THE INPUT:
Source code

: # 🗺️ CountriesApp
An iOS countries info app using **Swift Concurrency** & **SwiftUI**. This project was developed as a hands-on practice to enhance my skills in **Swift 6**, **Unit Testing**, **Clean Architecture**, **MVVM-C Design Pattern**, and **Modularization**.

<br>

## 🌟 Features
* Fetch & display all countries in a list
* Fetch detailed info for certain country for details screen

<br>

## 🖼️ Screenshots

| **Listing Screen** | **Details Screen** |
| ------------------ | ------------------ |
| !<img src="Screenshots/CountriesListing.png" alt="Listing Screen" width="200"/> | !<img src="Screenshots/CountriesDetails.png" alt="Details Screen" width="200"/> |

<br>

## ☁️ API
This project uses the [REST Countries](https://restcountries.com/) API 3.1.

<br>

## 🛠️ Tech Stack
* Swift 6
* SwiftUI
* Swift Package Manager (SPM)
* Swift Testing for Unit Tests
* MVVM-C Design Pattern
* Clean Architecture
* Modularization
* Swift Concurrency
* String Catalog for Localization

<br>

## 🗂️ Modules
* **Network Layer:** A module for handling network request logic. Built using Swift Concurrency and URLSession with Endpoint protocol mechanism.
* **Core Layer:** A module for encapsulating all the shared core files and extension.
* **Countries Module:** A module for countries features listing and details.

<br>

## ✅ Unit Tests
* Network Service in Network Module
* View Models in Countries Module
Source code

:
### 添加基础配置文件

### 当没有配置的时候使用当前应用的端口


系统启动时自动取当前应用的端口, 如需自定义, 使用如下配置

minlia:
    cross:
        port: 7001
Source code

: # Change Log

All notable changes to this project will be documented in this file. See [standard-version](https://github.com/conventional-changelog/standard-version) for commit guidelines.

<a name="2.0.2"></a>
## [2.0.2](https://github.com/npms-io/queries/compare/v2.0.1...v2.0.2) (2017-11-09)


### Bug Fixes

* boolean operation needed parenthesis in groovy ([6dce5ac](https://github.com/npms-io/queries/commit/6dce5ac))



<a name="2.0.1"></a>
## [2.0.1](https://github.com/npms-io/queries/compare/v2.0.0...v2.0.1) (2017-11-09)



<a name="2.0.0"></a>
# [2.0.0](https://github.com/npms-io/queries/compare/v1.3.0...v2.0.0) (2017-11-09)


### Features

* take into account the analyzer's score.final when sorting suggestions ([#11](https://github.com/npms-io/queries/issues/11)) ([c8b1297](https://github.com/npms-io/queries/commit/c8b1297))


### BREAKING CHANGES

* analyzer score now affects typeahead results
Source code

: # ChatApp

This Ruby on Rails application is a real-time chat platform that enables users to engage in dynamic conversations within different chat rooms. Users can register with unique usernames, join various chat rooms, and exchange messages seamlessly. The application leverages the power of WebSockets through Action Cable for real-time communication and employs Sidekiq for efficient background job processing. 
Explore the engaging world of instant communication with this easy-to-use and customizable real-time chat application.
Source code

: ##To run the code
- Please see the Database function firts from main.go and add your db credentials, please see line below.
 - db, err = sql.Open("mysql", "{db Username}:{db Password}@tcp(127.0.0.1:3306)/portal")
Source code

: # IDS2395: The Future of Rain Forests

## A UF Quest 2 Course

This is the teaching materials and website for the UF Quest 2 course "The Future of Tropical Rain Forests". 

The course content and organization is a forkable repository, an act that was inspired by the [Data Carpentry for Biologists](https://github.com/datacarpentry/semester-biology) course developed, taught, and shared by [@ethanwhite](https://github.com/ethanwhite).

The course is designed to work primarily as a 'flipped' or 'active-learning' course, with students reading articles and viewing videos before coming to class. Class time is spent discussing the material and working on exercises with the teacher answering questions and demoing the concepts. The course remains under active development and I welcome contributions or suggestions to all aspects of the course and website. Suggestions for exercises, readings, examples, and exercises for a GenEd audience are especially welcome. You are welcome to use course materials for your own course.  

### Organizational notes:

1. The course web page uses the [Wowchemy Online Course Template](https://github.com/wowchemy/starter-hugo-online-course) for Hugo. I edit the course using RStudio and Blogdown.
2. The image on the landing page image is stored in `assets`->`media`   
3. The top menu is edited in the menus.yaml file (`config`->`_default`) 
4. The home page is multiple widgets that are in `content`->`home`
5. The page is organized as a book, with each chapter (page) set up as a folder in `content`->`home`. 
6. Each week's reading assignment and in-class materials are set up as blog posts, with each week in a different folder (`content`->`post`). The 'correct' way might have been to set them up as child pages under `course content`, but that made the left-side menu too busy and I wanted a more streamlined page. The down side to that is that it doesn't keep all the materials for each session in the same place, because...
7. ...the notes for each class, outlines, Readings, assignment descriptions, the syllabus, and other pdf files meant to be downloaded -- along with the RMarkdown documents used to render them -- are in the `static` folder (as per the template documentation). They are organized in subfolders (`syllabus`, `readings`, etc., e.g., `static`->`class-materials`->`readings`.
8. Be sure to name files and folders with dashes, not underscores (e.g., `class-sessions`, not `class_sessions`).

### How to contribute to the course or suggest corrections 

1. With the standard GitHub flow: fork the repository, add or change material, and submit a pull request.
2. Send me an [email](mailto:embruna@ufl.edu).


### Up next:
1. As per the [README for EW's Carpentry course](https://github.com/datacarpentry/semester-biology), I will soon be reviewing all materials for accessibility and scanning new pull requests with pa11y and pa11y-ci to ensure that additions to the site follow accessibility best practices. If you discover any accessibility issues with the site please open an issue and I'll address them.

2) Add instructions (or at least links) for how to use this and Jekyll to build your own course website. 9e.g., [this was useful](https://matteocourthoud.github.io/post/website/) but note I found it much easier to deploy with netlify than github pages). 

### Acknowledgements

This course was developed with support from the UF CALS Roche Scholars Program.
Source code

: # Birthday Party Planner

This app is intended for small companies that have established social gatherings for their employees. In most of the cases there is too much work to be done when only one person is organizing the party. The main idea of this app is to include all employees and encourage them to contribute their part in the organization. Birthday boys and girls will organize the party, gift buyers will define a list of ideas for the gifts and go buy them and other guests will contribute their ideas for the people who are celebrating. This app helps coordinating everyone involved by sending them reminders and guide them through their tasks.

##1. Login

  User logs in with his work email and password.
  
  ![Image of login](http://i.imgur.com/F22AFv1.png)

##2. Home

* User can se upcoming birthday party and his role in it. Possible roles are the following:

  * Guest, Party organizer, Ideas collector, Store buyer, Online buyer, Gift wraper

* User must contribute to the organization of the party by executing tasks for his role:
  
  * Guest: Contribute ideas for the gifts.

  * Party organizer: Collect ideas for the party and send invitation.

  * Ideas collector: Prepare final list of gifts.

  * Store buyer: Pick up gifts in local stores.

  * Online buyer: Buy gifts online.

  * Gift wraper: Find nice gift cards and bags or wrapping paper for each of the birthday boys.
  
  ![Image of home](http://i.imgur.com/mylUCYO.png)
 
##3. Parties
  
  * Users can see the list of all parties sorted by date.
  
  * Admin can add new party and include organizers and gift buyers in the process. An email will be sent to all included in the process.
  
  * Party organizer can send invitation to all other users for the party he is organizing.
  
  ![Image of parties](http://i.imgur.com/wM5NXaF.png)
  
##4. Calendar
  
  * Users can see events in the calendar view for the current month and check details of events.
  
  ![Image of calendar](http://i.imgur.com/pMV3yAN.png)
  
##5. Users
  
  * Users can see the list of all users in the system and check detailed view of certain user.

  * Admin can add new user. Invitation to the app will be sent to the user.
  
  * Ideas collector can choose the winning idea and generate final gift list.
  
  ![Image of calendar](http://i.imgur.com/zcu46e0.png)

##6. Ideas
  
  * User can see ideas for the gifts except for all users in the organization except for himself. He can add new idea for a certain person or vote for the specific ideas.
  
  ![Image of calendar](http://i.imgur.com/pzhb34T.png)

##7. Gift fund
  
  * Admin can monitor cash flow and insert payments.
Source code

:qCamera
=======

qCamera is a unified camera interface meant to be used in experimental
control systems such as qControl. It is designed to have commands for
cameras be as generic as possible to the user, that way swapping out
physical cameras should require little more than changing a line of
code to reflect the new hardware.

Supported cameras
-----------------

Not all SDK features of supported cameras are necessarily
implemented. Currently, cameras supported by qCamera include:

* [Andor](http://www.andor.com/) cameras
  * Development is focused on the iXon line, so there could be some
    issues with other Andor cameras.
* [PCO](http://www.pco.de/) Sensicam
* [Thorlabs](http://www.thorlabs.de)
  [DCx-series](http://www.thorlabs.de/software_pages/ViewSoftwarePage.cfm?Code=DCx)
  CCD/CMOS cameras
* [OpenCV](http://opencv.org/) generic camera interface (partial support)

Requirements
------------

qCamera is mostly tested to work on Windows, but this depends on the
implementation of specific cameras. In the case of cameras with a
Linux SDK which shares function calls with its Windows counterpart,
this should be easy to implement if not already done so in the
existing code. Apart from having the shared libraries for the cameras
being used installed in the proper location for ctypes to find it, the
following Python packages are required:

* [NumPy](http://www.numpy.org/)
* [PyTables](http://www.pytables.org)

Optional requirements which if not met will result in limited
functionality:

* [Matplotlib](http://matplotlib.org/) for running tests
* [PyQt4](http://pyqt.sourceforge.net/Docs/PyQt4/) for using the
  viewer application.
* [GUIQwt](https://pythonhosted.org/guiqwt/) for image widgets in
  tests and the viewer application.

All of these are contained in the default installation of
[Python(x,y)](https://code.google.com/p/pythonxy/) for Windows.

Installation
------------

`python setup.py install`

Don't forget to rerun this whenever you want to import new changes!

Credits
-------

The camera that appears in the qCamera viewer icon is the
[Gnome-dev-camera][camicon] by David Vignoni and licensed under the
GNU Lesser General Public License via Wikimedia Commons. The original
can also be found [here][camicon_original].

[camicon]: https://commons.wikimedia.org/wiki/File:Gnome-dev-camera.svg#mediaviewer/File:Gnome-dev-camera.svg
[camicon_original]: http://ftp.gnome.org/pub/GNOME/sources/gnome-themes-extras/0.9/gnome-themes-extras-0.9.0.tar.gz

WHAT THE TASK ASKS:
Please give back the records exactly as written, beginning at the first line and including the line that holds "Screen** | **Details Screen** |" as the last.

YOUR SOLUTION:
Source code

: # 🗺️ CountriesApp
An iOS countries info app using **Swift Concurrency** & **SwiftUI**. This project was developed as a hands-on practice to enhance my skills in **Swift 6**, **Unit Testing**, **Clean Architecture**, **MVVM-C Design Pattern**, and **Modularization**.

<br>

## 🌟 Features
* Fetch & display all countries in a list
* Fetch detailed info for certain country for details screen

<br>

## 🖼️ Screenshots

| **Listing Screen** | **Details Screen** |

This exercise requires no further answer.